*** Opening of Exercise data ***
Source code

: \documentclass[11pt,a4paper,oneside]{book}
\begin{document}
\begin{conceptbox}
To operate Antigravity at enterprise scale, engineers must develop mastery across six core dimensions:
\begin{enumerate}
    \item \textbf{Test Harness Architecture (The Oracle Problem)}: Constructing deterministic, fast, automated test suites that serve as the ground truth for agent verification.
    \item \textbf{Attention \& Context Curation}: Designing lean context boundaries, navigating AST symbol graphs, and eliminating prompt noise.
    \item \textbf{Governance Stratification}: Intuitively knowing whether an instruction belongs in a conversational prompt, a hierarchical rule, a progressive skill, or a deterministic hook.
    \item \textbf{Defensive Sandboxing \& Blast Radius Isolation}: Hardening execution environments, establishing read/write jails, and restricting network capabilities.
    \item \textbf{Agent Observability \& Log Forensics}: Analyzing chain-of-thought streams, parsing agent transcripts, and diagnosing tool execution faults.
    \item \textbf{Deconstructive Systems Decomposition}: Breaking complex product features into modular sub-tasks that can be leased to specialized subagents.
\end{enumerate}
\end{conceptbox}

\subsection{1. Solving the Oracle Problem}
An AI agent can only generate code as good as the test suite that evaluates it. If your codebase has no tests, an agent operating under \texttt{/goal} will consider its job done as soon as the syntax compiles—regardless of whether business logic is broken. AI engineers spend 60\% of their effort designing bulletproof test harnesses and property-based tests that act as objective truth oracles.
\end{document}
*** Close of Exercise data ***
- Exercise brief:
Reproduce exactly the entries above, limited to the lines from the one with "for agent verification." through the one with "a deterministic hook.", both included.

- Result:
    \item \textbf{Test Harness Architecture (The Oracle Problem)}: Constructing deterministic, fast, automated test suites that serve as the ground truth for agent verification.
    \item \textbf{Attention \& Context Curation}: Designing lean context boundaries, navigating AST symbol graphs, and eliminating prompt noise.
    \item \textbf{Governance Stratification}: Intuitively knowing whether an instruction belongs in a conversational prompt, a hierarchical rule, a progressive skill, or a deterministic hook.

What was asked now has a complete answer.